Item 8.01. Other Events.

As previously disclosed, AMC Entertainment Holdings, Inc. (the "Company") exchanged its outstanding $600 million in aggregate principal amount of 2.95% Convertible Senior Notes due 2024 (the "Convertible Notes") for a like principal amount of 2.95% Convertible Senior Secured Notes due 2026 (the "Convertible First Lien Notes Notes") on July 31, 2020. The Convertible First Lien Notes are convertible at the option of the holders thereof on the same terms as the Convertible Notes. Prior to the adjustment to the conversion price described below, upon conversion by a holder thereof, the Company was required to deliver at its election, either cash, shares of the Company's Class A common stock (the "Class A Common Stock") or a combination of cash and shares of the Company's Class A Common Stock at a conversion rate of 52.7704 per $1,000 principal amount of the Convertible First Lien Notes (which represented a conversion price of $18.95 per share).

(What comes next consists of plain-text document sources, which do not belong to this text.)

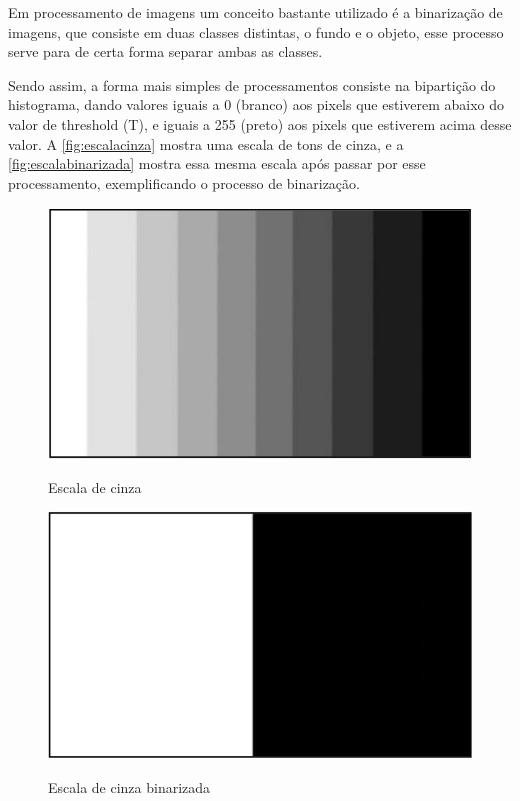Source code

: Em processamento de imagens um conceito bastante utilizado é a binarização de
imagens, que consiste em duas classes distintas, o fundo e o objeto, esse processo 
serve para de certa forma separar ambas as classes.

Sendo assim, a forma mais simples de processamentos consiste na
bipartição do histograma, dando valores iguais a 0 (branco) aos pixels que estiverem
abaixo do valor de threshold (T), e iguais a 255 (preto) aos pixels que estiverem 
acima desse valor. A \autoref{fig:escalacinza} mostra uma escala de tons 
de cinza, e a \autoref{fig:escalabinarizada} mostra essa mesma escala após passar 
por esse processamento, exemplificando o processo de binarização.

\begin{figure}[h!]
    \centering
    \caption{Escala de cinza}
    \includegraphics[scale=0.25]{figuras/escala_cinza.png} 
    \fonte{}%
    \label{fig:escalacinza}
    \centering
\end{figure}

\begin{figure}[h!]
    \centering
    \caption{Escala de cinza binarizada}
    \includegraphics[scale=0.25]{figuras/escala_binarizada.png} 
    \fonte{}%
    \label{fig:escalabinarizada}
    \centering
\end{figure}


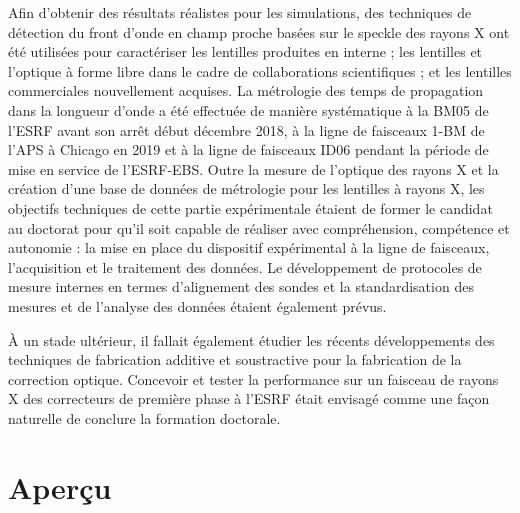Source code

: Afin d'obtenir des résultats réalistes pour les simulations, des techniques de détection du front d'onde en champ proche basées sur le speckle des rayons X ont été utilisées pour caractériser les lentilles produites en interne ; les lentilles et l'optique à forme libre dans le cadre de collaborations scientifiques ; et les lentilles commerciales nouvellement acquises. La métrologie des temps de propagation dans la longueur d'onde a été effectuée de manière systématique à la BM05 de l'ESRF avant son arrêt début décembre 2018, à la ligne de faisceaux 1-BM de l'APS à Chicago en 2019 et à la ligne de faisceaux ID06 pendant la période de mise en service de l'ESRF-EBS. Outre la mesure de l'optique des rayons X et la création d'une base de données de métrologie pour les lentilles à rayons X, les objectifs techniques de cette partie expérimentale étaient de former le candidat au doctorat pour qu'il soit capable de réaliser avec compréhension, compétence et autonomie : la mise en place du dispositif expérimental à la ligne de faisceaux, l'acquisition et le traitement des données. Le développement de protocoles de mesure internes en termes d'alignement des sondes et la standardisation des mesures et de l'analyse des données étaient également prévus. 

À un stade ultérieur, il fallait également étudier les récents développements des techniques de fabrication additive et soustractive pour la fabrication de la correction optique. Concevoir et tester la performance sur un faisceau de rayons X des correcteurs de première phase à l'ESRF était envisagé comme une façon naturelle de conclure la formation doctorale.

\section*{Aperçu}

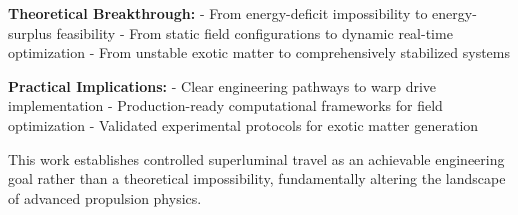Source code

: \documentclass[11pt]{article}
\begin{document}
\textbf{Theoretical Breakthrough:}
- From energy-deficit impossibility to energy-surplus feasibility
- From static field configurations to dynamic real-time optimization
- From unstable exotic matter to comprehensively stabilized systems

\textbf{Practical Implications:}
- Clear engineering pathways to warp drive implementation
- Production-ready computational frameworks for field optimization
- Validated experimental protocols for exotic matter generation

This work establishes controlled superluminal travel as an achievable engineering goal rather than a theoretical impossibility, fundamentally altering the landscape of advanced propulsion physics.
\end{document}
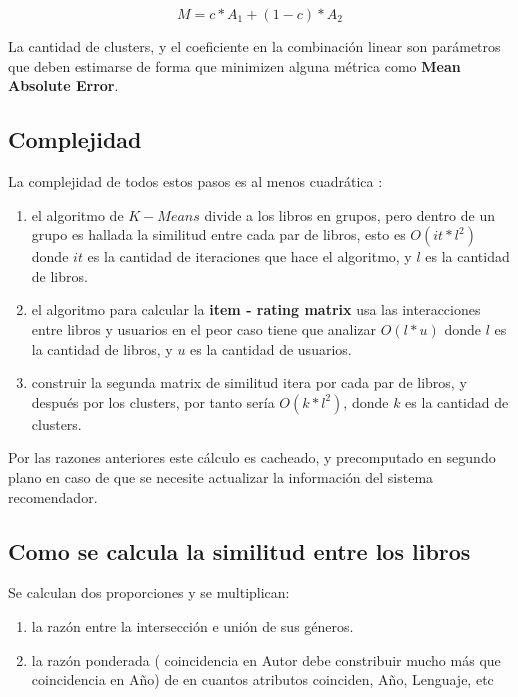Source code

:\documentclass[14pt]{extarticle}
\begin{document}
$$M = c * A_1 + (1-c) * A_2$$

La cantidad de clusters, y el coeficiente en la combinación linear son parámetros que deben estimarse de forma que minimizen alguna métrica como \textbf{Mean Absolute Error}.

\subsection{Complejidad}

La complejidad de todos estos pasos es al menos cuadrática : 

\begin{enumerate}
    \item el algoritmo de $K-Means$ divide a los libros en grupos, pero dentro de un  grupo es hallada la similitud entre cada par de libros, esto es $O(it * l^2)$ donde $it$ es la cantidad de iteraciones que hace el algoritmo, y $l$ es la cantidad de libros.

    \item el algoritmo para calcular la \textbf{item - rating matrix} usa las interacciones entre libros y usuarios en el peor caso tiene que analizar $O(l * u)$ donde $l$ es la cantidad de libros, y $u$ es la cantidad de usuarios.
    
    \item construir la segunda matrix de similitud itera por cada par de libros, y después por los clusters, por tanto sería $O( k * l^2)$, donde $k$ es la cantidad de clusters.
\end{enumerate}
     
Por las razones anteriores este cálculo es cacheado, y precomputado en segundo plano en caso de que se necesite actualizar la información del sistema recomendador.

\subsection{Como se calcula la similitud entre los libros}
Se calculan dos proporciones y se multiplican:

\begin{enumerate}
    \item la razón entre la intersección e unión de sus géneros.
    \item la razón ponderada ( coincidencia en Autor debe constribuir mucho más que coincidencia en Año) de en cuantos atributos coinciden, Año, Lenguaje, etc
\end{enumerate}
\end{document}

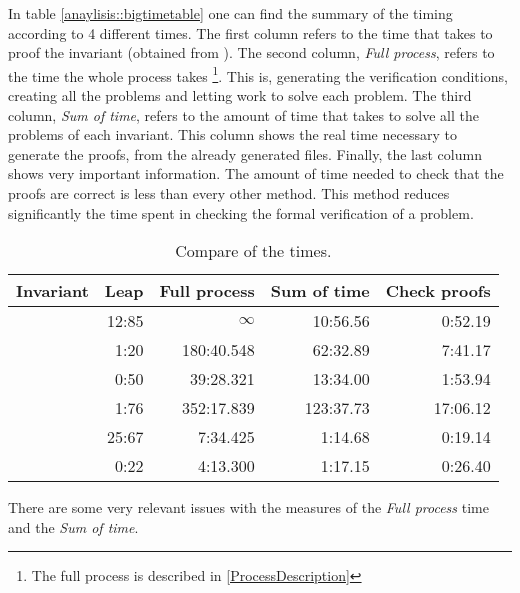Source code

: In table \ref{anaylisis::bigtimetable} one can find the summary of the timing according to 4 different times. The first column refers to the time that \leap takes to proof the invariant (obtained from \cite{paperParametrizedInvariants}). 
%
The second column, \textit{Full process}, refers to the time the whole process takes \footnote{The full process is described in \ref{ProcessDescription}}. 
%
This is, generating the verification conditions, creating all the \spass problems and letting \spass work to solve each problem.
%
The third column, \textit{Sum of \spass time}, refers to the amount of time that \spass takes to solve all the problems of each invariant.
%
This column shows the real time necessary to generate the proofs, from the already generated files.
%
Finally, the last column shows very important information.
%
The amount of time needed to check that the proofs are correct is less than every other method. 
%
This method reduces significantly the time spent in checking the formal verification of a problem.


\begin{table}[hbtp]
\centering
\begin{tabular}{r|rrrr}
Invariant 		& Leap 	& Full process 		& Sum of \spass time 	& Check proofs 	\\\hline
\invPreserve 	& 12:85	& $\infty$			& 10:56.56				& 0:52.19		\\
\invOrder		& 1:20	& 180:40.548		& 62:32.89				& 7:41.17 		\\
\invLock		& 0:50	& 39:28.321			& 13:34.00 				& 1:53.94		\\
\invNext 		& 1:76	& 352:17.839		& 123:37.73				& 17:06.12		\\
\invRegion		& 25:67	& 7:34.425			& 1:14.68				& 0:19.14		\\
\invDisjoint 	& 0:22 	& 4:13.300 			& 1:17.15 				& 0:26.40		\\
\end{tabular}
\caption{Compare of the times.}
\label{anaylsis:bigtimetable}
\end{table}


There are some very relevant issues with the measures of the \textit{Full process} time and the \textit{Sum of \spass time}.

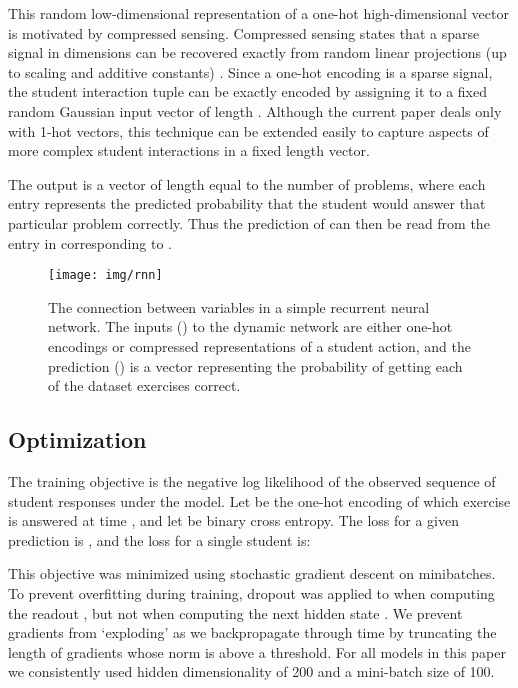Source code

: \documentclass{article} \usepackage{nips,times}
\begin{document}
This random low-dimensional representation of a one-hot high-dimensional vector is motivated by compressed sensing.
Compressed sensing states that a sparse signal in  dimensions can be recovered exactly from  random linear projections (up to scaling and additive constants) \cite{baraniuk2007compressive}. Since a one-hot encoding is a sparse signal, the student interaction tuple can be exactly encoded by assigning it to a fixed random Gaussian input vector of length .
Although the current paper deals only with 1-hot vectors, this technique can be extended easily to capture aspects of more complex student interactions in a fixed length vector.


The output  is a vector of length equal to the number of problems, where each entry represents the predicted probability that the student would answer that particular problem correctly.
Thus the prediction of  can then be read from the entry in  corresponding to .


\begin{figure}[t]
\begin{center}
\texttt{[image: img/rnn]}
\end{center}
\caption{The connection between variables in a simple recurrent neural network. The inputs () to the dynamic network are either one-hot encodings or compressed representations of a student action, and the prediction () is a vector representing the probability of getting each of the dataset exercises correct.
\label{fig:rnn}
}
\vspace{-3mm}
\end{figure}

\subsection{Optimization}

The training objective is the negative log likelihood of the observed sequence of student responses under the model. Let  be the one-hot encoding of which exercise is answered at time , and let  be binary cross entropy. The loss for a given prediction is , and the loss for a single student is:
 
This objective was minimized using stochastic gradient descent on minibatches.
To prevent overfitting during training, dropout was applied to  when computing the readout , but not when computing the next hidden state .
We prevent gradients from `exploding' as we backpropagate through time by truncating the length of gradients whose norm is above a threshold. For all models in this paper we consistently used hidden dimensionality of 200 and a mini-batch size of 100. 
\end{document}
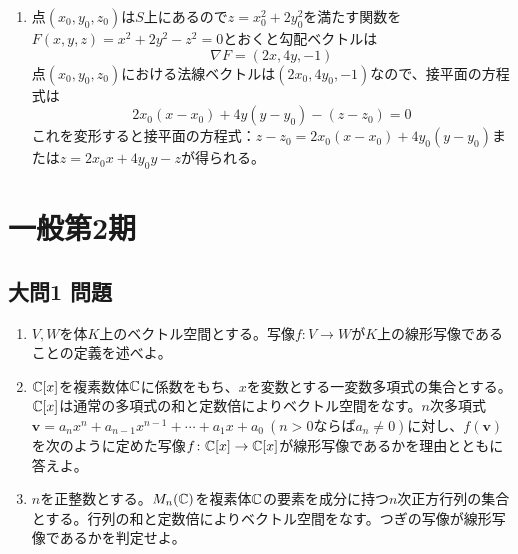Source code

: \documentclass[dvipdfmx]{jsreport}
\begin{document}
\begin{souanswer}
\begin{enumerate}
\begin{align*}
    &= \pi\left[\frac{1}{8}\cdot \frac{2}{3}(1+ 4r^2)^{3/2}\right]_{r= 0}^1\\
    &= \frac{\pi}{12}(5\sqrt{5}- 1)
\end{align*}
    \item 点$(x_0, y_0, z_0)$は$S$上にあるので$z= x_0^2+ 2y_0^2$を満たす関数を$F(x, y, z)= x^2+ 2y^2- z^2= 0$とおくと勾配ベクトルは
\begin{equation*}
    \nabla{F}= (2x, 4y, -1)
\end{equation*}
    点$(x_0, y_0, z_0)$における法線ベクトルは$(2x_0, 4y_0, -1)$なので、接平面の方程式は
\begin{equation*}
    2x_0(x- x_0)+ 4y(y- y_0)- (z- z_0)= 0
\end{equation*}
    これを変形すると接平面の方程式：$z- z_0= 2x_0(x- x_0)+ 4y_0(y- y_0)$または$z= 2x_0x+ 4y_0y- z$が得られる。
\end{enumerate}
\end{souanswer}


\chapter{一般第2期}
\section{大問1 問題}
\begin{tcolorbox} %
\begin{enumerate}
	\item $V, W$を体$K$上のベクトル空間とする。写像$f\colon V\to W$が$K$上の線形写像であることの定義を述べよ。
	\item $\C[x]$を複素数体$\C$に係数をもち、$x$を変数とする一変数多項式の集合とする。$\C[x]$は通常の多項式の和と定数倍によりベクトル空間をなす。$n$次多項式$\bm{v}= a_n x^n+ a_{n- 1}x^{n- 1}+ \cdots+ a_1 x+ a_0\ (n> 0ならばa_n\ne 0)$に対し、$f(\bm{v})$を次のように定めた写像$f\colon \C[x]\to \C[x]$が線形写像であるかを理由とともに答えよ。
	\item $n$を正整数とする。$M_n(\C)$を複素体$\C$の要素を成分に持つ$n$次正方行列の集合とする。行列の和と定数倍によりベクトル空間をなす。つぎの写像が線形写像であるかを判定せよ。
\end{enumerate}
\end{tcolorbox}
\end{document}
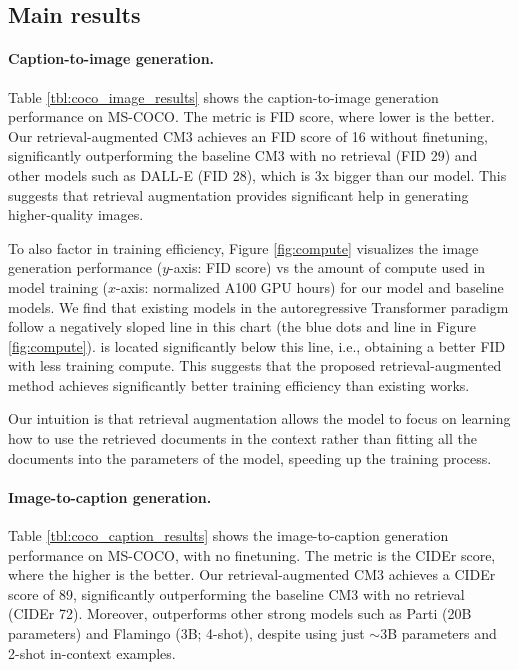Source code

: \subsection{Main results}
\label{sec:exp-main_result}
\paragraph{Caption-to-image generation.}

Table \ref{tbl:coco_image_results} shows the caption-to-image generation performance on MS-COCO. The metric is FID score, where lower is the better.
Our retrieval-augmented CM3 achieves an FID score of 16 without finetuning, significantly outperforming the baseline CM3 with no retrieval (FID 29) and other models such as DALL-E (FID 28), which is 3x bigger than our model. This suggests that retrieval augmentation provides significant help in generating higher-quality images.

To also factor in training efficiency, 
Figure \ref{fig:compute} visualizes the image generation performance ($y$-axis: FID score) vs the amount of compute used in model training ($x$-axis: normalized A100 GPU hours) for our \methodname model and baseline models. We find that existing models in the autoregressive Transformer paradigm follow a negatively sloped line in this chart (the blue dots and line in Figure \ref{fig:compute}). \methodname is located significantly below this line, i.e., obtaining a better FID with less training compute. This suggests that the proposed retrieval-augmented method achieves significantly better training efficiency than existing works.

Our intuition is that retrieval augmentation allows the model to focus on learning how to use the retrieved documents in the context rather than fitting all the documents into the parameters of the model, speeding up the training process.


\paragraph{Image-to-caption generation.}

Table \ref{tbl:coco_caption_results} shows the image-to-caption generation performance on MS-COCO, with no finetuning.
The metric is the CIDEr score, where the higher is the better.
Our retrieval-augmented CM3 achieves a CIDEr score of 89, significantly outperforming the baseline CM3 with no retrieval (CIDEr 72). Moreover, \methodname outperforms other strong models such as Parti (20B parameters) and Flamingo (3B; 4-shot), despite using just $\sim$3B parameters and 2-shot in-context examples.

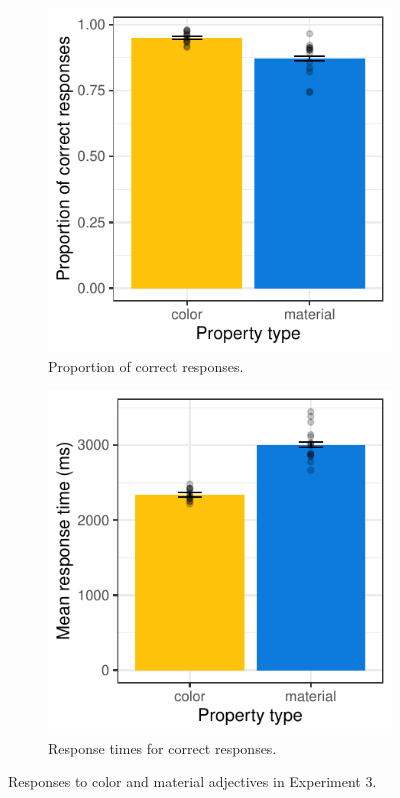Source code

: \documentclass[12pt,letterpaper]{article}
\begin{document}
\begin{figure}[ht]
   \centering
   \begin{subfigure}{.4\textwidth}
   \centering
   \includegraphics[width=\textwidth]{plots/exp3_proportion.pdf}
   \caption{Proportion of correct responses.}
   \label{fig:exp3_a}
   \end{subfigure} \hspace{9mm}
   \begin{subfigure}{.4 \textwidth}
   \centering
   \includegraphics[width=\textwidth]{plots/exp3_rt.pdf}
   \caption{Response times for correct responses.}
   \label{fig:exp3_b}
   \end{subfigure}
   \caption{Responses to color and material adjectives in Experiment 3.}
   \label{fig:exp3}
\end{figure}   
\end{document}
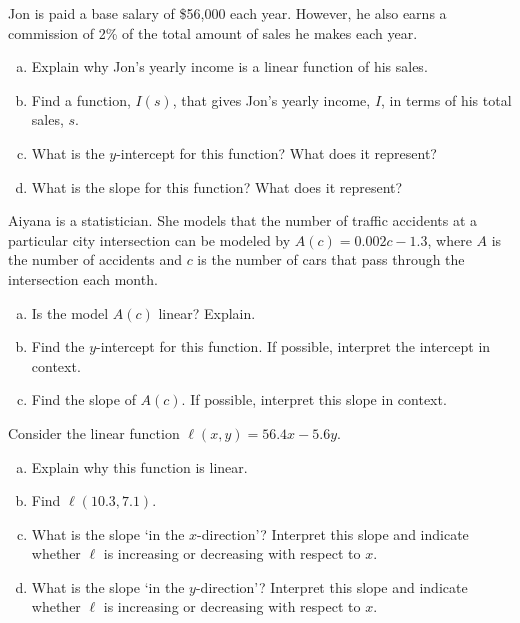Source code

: \documentclass[11pt,letterpaper]{article}
\begin{document}
\newpage



 Jon is paid a base salary of \$56,000 each year. However, he also earns a commission of 2\% of the total amount of sales he makes each year. 
        \begin{enumerate}[(a)]
        \item Explain why Jon's yearly income is a linear function of his sales.
        \item Find a function, $I(s)$, that gives Jon's yearly income, $I$, in terms of his total sales, $s$.
        \item What is the $y$-intercept for this function? What does it represent?
        \item What is the slope for this function? What does it represent? 
        \end{enumerate}



\newpage



 Aiyana is a statistician. She models that the number of traffic accidents at a particular city intersection can be modeled by $A(c)= 0.002c - 1.3$, where $A$ is the number of accidents and $c$ is the number of cars that pass through the intersection each month. 
	\begin{enumerate}[(a)]
	\item Is the model $A(c)$ linear? Explain.
	\item Find the $y$-intercept for this function. If possible, interpret the intercept in context. 
	\item Find the slope of $A(c)$. If possible, interpret this slope in context. 
	\end{enumerate}



\newpage



 Consider the linear function $\ell(x, y)= 56.4x - 5.6y$. 
\begin{enumerate}[(a)]
\item Explain why this function is linear. 
\item Find $\ell(10.3, 7.1)$.
\item What is the slope `in the $x$-direction'? Interpret this slope and indicate whether $\ell$ is increasing or decreasing with respect to $x$. 
\item What is the slope `in the $y$-direction'? Interpret this slope and indicate whether $\ell$ is increasing or decreasing with respect to $x$. 
\end{enumerate}
\end{document}
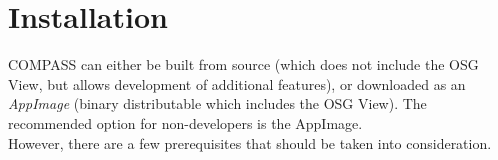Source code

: \chapter{Installation}
\label{sec:installation}

COMPASS can either be built from source (which does not include the OSG View, but allows development of additional features), or downloaded as an \textit{AppImage} (binary distributable which includes the OSG View). The recommended option for non-developers is the AppImage. \\

However, there are a few prerequisites that should be taken into consideration.












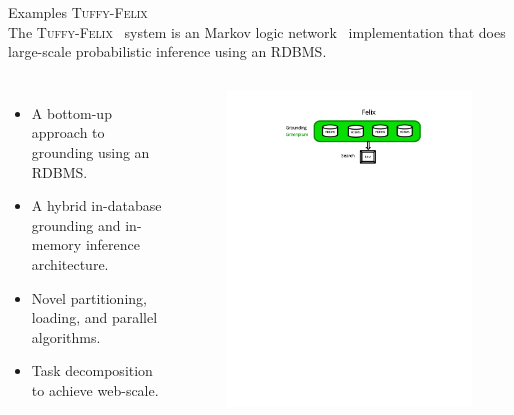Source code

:\documentclass[onlymath,xcolor=pdftex,dvipsnames,table]{beamer}
\newcommand{\tuffy}{\textsc{Tuffy}\xspace}
\newcommand{\felix}{\textsc{Felix}\xspace}
\newcommand{\head}[1]{{\large\color{OliveGreen}#1\\[5pt]}}
\begin{document}
\begin{frame}{Examples}
\head{\tuffy-\felix}
The \tuffy-\felix~\cite{DBLP:journals/pvldb/NiuRDS11,2011arXiv1108.0294N} system is an Markov logic network~\cite{richardson2006markov} implementation that does large-scale probabilistic inference using an RDBMS.
\begin{columns}[c]
  \begin{itemize}
    \item A bottom-up approach to grounding using an RDBMS.
    \item A hybrid in-database grounding and in-memory inference architecture.
    \item Novel partitioning, loading, and parallel algorithms.
    \item Task decomposition to achieve web-scale.
  \end{itemize}

  \begin{figure}
    \centering
    \includegraphics[clip,trim=125pt 500pt 125pt 30pt,width=\linewidth]{distfelix.pdf}
  \end{figure}
\end{columns}
\end{frame}
\end{document}
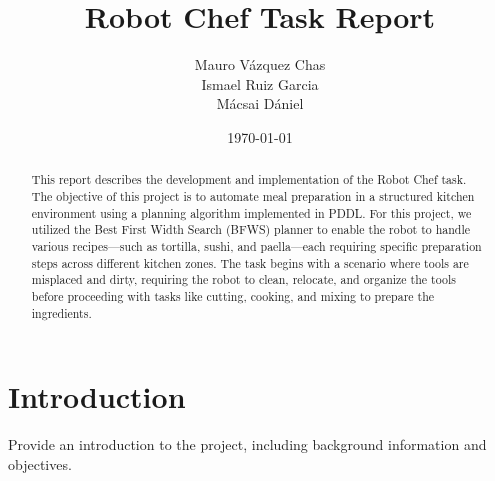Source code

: \documentclass[a4paper,12pt]{article}
\title{Robot Chef Task Report}
\author{Mauro Vázquez Chas \\
Ismael Ruiz Garcia \\
Mácsai Dániel
}
\date{\today}
\begin{document}
\maketitle

\begin{abstract}
    This report describes the development and implementation of the Robot Chef task. The objective of this project is to automate meal preparation in a structured kitchen environment using a planning algorithm implemented in PDDL. For this project, we utilized the Best First Width Search (BFWS) planner to enable the robot to handle various recipes—such as tortilla, sushi, and paella—each requiring specific preparation steps across different kitchen zones. The task begins with a scenario where tools are misplaced and dirty, requiring the robot to clean, relocate, and organize the tools before proceeding with tasks like cutting, cooking, and mixing to prepare the ingredients.
\end{abstract}

\tableofcontents

\section{Introduction}
\label{sec:introduction}
Provide an introduction to the project, including background information and objectives.
\end{document}
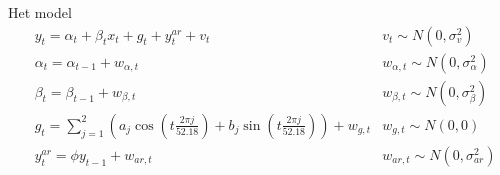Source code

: \documentclass[final, 12pt, aspectratio=169, xcolor={dvipsnames}]{beamer}
\begin{document}
\begin{frame}{Het model}
  \[
\begin{aligned}
&y_{t} = \alpha_{t} + \beta_{t} x_{t} + g_{t} + y_{t}^{ar} + v_{t} & v_{t} \sim N(0, \sigma_{v}^{2}) \\
&\alpha_{t} = \alpha_{t-1} + w_{\alpha, t} & w_{\alpha, t} \sim N(0, \sigma_{\alpha}^{2}) \\
&\beta_{t} = \beta_{t-1} + w_{\beta, t} & w_{\beta, t} \sim N(0, \sigma_{\beta}^{2}) \\
&g_{t} = \sum_{j=1}^{2} \left( a_{j} \cos \left( t \frac{2 \pi j}{52.18} \right) + b_{j} \sin \left( t \frac{2 \pi j}{52.18} \right) \right) + w_{g, t} & w_{g, t} \sim N(0, 0) \\
&y_{t}^{ar} = \phi y_{t-1} + w_{ar,t} & w_{ar,t} \sim N(0, \sigma_{ar}^{2})
\end{aligned}
\]
 \end{frame}
\end{document}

The indenture governing the Convertible First Lien Notes provides that, in the event that the conversion price is greater than 120% of the average of the volume-weighted average price of the Company's Class A Common Stock for the period of ten consecutive trading days ending on September 14, 2020 (the "Reset Conversion Price"), the conversion price for the Convertible First Lien Notes shall be adjusted downward to such Reset Conversion Price. However, this conversion price reset provision is subject to a conversion price floor such that the shares of the Company's Class A Common Stock issuable upon conversion of all of the Convertible First Lien Notes would not exceed 30% of the Company's then outstanding fully-diluted share capital. The volume-weighted average price of the Company's Class A Common Stock for the ten consecutive trading days ending on September 14, 2020 was $6.55 and, as a result, the conversion price reset provision was triggered. Effective as of September 14, 2020, the conversion price for the Convertible First Lien Notes was adjusted to $13.51, which represents the conversion price that would result in 30% of the Company's then outstanding fully-diluted share capital being issued upon conversion in full of the Convertible First Lien Notes. The conversion price reset provision was only applicable at September 14, 2020 and any future adjustments to the conversion price will be due to customary anti-dilution adjustments as set forth in the indenture governing the Convertible First Lien Notes. The holders of the Convertible First Lien Notes may elect to convert the Convertible First Lien Notes at any time and from time to time until September 15, 2024.

Immediately after giving effect to the conversion price reset, the aggregate number of shares of our Class A Common Stock issuable upon conversion of the Convertible First Lien Notes is 44,422,860, compared to 31,662,240 shares of our Class A Common Stock issuable upon conversion of the Convertible First Lien Notes before giving effect to the conversion price reset.

Pursuant to the Stock Repurchase and Cancellation Agreement (the "Stock Repurchase Agreement") with Wanda Entertainment America, Inc. ("Wanda"), dated as of September 14, 2018, and as a result of the adjustment to the conversion price described in the preceding paragraph, 5,666,000 shares of the Company's Class B Common Stock held by Wanda (the "Forfeiture Shares") will be subject to forfeiture and cancellation upon conversion of the Convertible First Lien Notes by the holders thereof. The terms of the Stock Repurchase Agreement that provide for the forfeiture and cancellation of the Forfeiture Shares were intended to partially offset the dilution resulting from the conversion price reset provision.